OFFICES AND OFFICERS ‑- STATE ‑- MILITIA ‑- ADJUTANT GENERAL ‑- ASSISTANT ADJUTANTS GENERAL ‑- COMPENSATION.

The adjutant general and the two assistant adjutants general of the state of Washington while on active duty as such officers should each receive pay and allowances prescribed for his military rank by the current federal laws and regulations for an officer of his grade and years of service.
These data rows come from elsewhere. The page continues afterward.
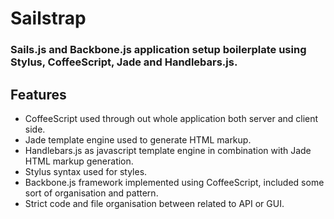 # Sailstrap
### Sails.js and Backbone.js application setup boilerplate using Stylus, CoffeeScript, Jade and Handlebars.js.

## Features
* CoffeeScript used through out whole application both server and client side.
* Jade template engine used to generate HTML markup.
* Handlebars.js as javascript template engine in combination with Jade HTML markup generation.
* Stylus syntax used for styles.
* Backbone.js framework implemented using CoffeeScript, included some sort of organisation and pattern.
* Strict code and file organisation between related to API or GUI.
                                                              - - - - - - - - - - - - -

                                                                  March 25, 1965

Honorable Wesley C. Uhlman
State Representative, 32nd District
Legislative Building
Olympia, Washington

                                                                                                                Cite as:  AGO 65-66 No. 15

Dear Sir:

            By letter previously acknowledged you requested an opinion of this office on the following questions:

            (1) Should the adjutant general of the state of Washington receive pay and allowances prescribed for his military rank by the current federal law for an officer of his grade and years of service, as the duly appointed and federally recognized officer of the Army National Guard; and

            (2) Should the two assistant adjutants general (one for the Washington Army National Guard, and one for the Washington Air National Guard) also receive the pay and allowances provided for by the current federal law for an officer of their grade and years of service.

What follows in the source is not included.